Investigator Joseph Morgan, a law enforcement officer with the Nevada Taxicab Authority which regulates the taxicabs in Clark County, Nevada is being prosecuted by the Nevada Attorney General's Office for leaking the contents of a pocket dial. Nevada Taxicab Authority Chief Investigator Ruben V. Aquino, Jr. pocket dialed Morgan. Aquino was then heard inappropriately discussing information relating to a confidential internal investigation. Aquino and another Investigator, Antoine "Chris" Rivers, then further discussed how the taxicab companies in Las Vegas control the day-to-day operations of the Nevada Taxicab Authority. Aquino also criticized Morgan for being proactive in his duty performance. Morgan, acting as a whistleblower, leaked the information to Nevada Governor Brian Sandoval, Nevada Attorney General Catherine Cortez-Masto, members of the Nevada Legislature and the media. Instead of investigating the Nevada Taxicab Authority for corruption, Morgan is being prosecuted for leaking this information. This might be the first and only occurrence of an individual being prosecuted for listening to or leaking the contents of a pocket dial.

=== Accidental calling of emergency services ===
Operators of emergency services telephone numbers, such as 911 and 999, report receiving many false alarms that are likely a result of pocket dialing. These nuisance calls can result in a drain on operators' time, particularly during summer months, which is possibly due to an increase in roller-coaster ridership. As many as 50% of emergency calls may be accidental calls. On many older phones in the United States, pushing and holding down the number "9" key will cause the phone to automatically dial 911. In many regions, the operators must spend time and resources to determine whether the call is real or accidental. The phone calls often sound similar to the sorts of struggles people have while being involved in an actual emergency.

In 2014, a 9-1-1 operator in Florida received an accidental call from a meth lab in Volusia County, leading to the arrest of the three occupants for manufacturing and possessing methamphetamine.

Many mobile phones will allow calling of the emergency number even when the keypad is locked, which poses a particular problem if the number is easy to dial accidentally (e.g. 999, 000). Accidental emergency calls are even more likely if the user has programmed the emergency number into the phone's contacts or speed dial.

To make matters worse, some phones make it easier to call the emergency services when the keypad is locked than it would be otherwise. An example of this is a soft key programmed to make an emergency call when the keylock is set. On touch-screen phones, passcode screens often include a single button that, when touched for just a few seconds, will dial emergency services. The result is that it is often preferable to disable the passcode since, while doing so increases the likelihood of pocket dialing family and friends, it is considered a lesser evil than pocket dialing the emergency services.

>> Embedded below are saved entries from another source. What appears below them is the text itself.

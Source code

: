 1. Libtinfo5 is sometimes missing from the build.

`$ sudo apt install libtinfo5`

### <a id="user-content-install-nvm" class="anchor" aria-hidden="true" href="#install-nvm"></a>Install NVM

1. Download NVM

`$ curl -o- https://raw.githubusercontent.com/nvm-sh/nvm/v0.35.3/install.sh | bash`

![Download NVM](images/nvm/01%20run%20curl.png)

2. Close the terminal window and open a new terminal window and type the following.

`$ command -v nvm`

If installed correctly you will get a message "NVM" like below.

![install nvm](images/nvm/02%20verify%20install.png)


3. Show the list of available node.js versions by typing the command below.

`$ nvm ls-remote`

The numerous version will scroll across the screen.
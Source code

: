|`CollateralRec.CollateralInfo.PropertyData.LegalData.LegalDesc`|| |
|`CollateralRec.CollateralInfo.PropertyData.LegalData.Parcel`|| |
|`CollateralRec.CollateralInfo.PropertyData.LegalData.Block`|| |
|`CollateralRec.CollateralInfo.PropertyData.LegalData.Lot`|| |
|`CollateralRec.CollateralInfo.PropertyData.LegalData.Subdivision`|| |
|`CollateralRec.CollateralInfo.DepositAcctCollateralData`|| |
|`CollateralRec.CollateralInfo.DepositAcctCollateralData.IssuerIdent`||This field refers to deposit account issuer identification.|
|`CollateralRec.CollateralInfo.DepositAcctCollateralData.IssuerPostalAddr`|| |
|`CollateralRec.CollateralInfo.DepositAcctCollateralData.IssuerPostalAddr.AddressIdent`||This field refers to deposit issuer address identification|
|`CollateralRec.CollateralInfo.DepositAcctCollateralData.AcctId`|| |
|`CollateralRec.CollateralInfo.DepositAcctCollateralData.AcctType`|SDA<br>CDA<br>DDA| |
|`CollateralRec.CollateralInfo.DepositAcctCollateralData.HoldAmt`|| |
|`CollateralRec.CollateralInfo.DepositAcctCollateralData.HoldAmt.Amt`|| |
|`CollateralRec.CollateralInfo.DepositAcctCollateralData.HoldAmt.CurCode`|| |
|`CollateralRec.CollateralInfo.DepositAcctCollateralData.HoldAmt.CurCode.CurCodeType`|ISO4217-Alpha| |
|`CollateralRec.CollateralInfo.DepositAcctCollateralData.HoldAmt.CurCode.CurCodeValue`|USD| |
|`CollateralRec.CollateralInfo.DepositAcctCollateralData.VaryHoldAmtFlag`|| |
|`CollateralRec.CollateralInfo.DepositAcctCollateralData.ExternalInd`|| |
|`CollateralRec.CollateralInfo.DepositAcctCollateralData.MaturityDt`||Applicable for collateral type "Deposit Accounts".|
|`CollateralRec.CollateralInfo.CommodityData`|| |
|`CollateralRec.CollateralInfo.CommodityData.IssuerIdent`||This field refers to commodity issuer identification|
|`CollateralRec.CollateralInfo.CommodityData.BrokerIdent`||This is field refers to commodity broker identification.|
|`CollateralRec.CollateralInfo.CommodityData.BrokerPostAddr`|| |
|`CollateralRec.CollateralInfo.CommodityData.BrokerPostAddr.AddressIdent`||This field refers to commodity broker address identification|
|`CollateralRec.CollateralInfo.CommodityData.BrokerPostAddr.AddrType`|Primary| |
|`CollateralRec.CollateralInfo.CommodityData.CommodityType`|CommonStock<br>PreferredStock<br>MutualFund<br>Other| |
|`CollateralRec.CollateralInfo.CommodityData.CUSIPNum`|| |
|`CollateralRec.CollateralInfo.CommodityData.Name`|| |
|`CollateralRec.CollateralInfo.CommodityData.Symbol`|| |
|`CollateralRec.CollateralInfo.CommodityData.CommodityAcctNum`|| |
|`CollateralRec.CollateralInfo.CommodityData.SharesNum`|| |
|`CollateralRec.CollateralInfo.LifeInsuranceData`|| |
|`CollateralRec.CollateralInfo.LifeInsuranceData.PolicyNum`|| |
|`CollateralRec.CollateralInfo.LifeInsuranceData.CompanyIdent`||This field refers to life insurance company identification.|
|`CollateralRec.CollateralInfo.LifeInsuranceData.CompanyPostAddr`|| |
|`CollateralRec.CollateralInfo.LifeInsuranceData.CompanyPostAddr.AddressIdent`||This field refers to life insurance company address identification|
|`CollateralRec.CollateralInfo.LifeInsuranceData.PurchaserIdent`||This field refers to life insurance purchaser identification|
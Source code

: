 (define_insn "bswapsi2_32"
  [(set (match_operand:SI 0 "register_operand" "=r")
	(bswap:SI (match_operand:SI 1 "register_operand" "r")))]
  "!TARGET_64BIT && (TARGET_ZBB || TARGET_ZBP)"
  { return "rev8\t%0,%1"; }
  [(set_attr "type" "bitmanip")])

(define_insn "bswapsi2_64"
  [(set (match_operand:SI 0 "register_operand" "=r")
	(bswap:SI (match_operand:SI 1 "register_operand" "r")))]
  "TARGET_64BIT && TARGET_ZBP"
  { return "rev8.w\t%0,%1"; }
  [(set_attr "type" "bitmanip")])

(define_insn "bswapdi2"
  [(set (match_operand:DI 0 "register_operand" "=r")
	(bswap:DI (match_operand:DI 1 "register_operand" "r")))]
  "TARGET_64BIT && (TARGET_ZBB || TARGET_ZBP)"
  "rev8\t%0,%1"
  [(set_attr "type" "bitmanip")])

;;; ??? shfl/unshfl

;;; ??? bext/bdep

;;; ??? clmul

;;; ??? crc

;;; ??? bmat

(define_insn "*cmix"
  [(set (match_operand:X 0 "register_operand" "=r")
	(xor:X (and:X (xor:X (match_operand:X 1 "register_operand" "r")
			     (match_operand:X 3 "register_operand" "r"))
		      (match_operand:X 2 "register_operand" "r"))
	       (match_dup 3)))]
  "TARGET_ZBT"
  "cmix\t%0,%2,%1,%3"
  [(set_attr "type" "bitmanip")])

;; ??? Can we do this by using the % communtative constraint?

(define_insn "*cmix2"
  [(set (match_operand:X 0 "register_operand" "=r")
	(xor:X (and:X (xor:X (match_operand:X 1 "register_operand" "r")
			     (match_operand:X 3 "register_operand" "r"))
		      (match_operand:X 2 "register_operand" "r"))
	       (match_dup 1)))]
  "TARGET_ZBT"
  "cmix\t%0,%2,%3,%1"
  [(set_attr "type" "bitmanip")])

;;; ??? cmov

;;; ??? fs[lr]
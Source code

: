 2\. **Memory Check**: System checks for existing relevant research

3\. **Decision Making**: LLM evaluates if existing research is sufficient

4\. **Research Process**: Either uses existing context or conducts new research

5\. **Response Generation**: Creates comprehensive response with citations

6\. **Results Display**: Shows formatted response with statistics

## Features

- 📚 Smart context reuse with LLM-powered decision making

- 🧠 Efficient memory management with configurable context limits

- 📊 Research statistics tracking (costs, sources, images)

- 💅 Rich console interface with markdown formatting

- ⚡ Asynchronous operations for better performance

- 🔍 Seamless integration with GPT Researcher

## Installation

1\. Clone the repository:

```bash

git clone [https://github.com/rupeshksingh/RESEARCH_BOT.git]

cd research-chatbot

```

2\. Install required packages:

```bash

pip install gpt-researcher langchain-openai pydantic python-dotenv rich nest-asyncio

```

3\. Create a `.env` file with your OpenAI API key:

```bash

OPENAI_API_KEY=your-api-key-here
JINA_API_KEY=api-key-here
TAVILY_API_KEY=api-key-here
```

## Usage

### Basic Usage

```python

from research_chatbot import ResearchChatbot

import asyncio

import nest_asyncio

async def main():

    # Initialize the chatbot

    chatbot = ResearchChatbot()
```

In the UK, calls to the emergency number 999 are generally assumed to be accidental if the caller does not speak and there are no suspicious sounds. However, occasionally such "silent" calls are genuine because the caller is unable or afraid to speak. Police advice is for the caller to then dial 55 to indicate to the operator that the call is genuine.

== Solutions ==

===Hardware===

====Flip phone====
A 2009 mobile phone advertising campaign by T-Mobile touted their phones' resistance to inadvertent pocket dialing as being an advantage of certain flip phone models available at the time—specifically the BlackBerry Pearl Flip.

====Microphone blocker====
A microphone blocker is useful to prevent a mobile phone against audio interception from pocket dialing.

===Software===
For Android phones, there exist apps that reduce the risk of pocket dialing.

Newer versions of Android retain the "Emergency call" facility on the lock screen; however, they require the user to key in the emergency telephone number in order to proceed with the call, thereby making an accidental emergency call less likely than in earlier Android versions.